The rivals, both based in Paris, said in a joint e-mailed statement that they can reach a deal by year-end. A sharing agreement between SFR and Bouygues Telecom would need approval from the companies’ labor representatives as well as French competition and telecommunications regulators, according to the statement.
Network sharing has been one way European carriers are trying in order to cut back on investments amid sluggish spending by consumers and shrinking phone bills while maintaining attractive service offers. In one of the first major moves of this type in Europe, Deutsche Telekom AG (DTE) and Orange SA (ORA) in 2010 set up a joint venture in the U.K. under the brand EE to cut costs by combining their local networks and purchasing activities.
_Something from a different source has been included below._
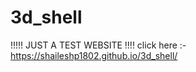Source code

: # 3d_shell
!!!!!   JUST A TEST WEBSITE    !!!!
click here :- 
https://shaileshp1802.github.io/3d_shell/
Vivendi’s French phone unit SFR and Bouygues Telecom have fought to keep clients from switching to low-cost provider Iliad SA, which in January 2012 entered the market with packages as cheap as 2 euros per month. The price wars have pushed Iliad’s competitors to cut costs to stop their profits from falling further.
Still, they face a tough review before regulators opposed to consolidation in France. The French competition authority in March said that while sharing networks in the least-populated areas of the country will be encouraged, such deals in dense cities will be studied cautiously. Straight mergers between France’s carriers won’t be allowed, the watchdog then said.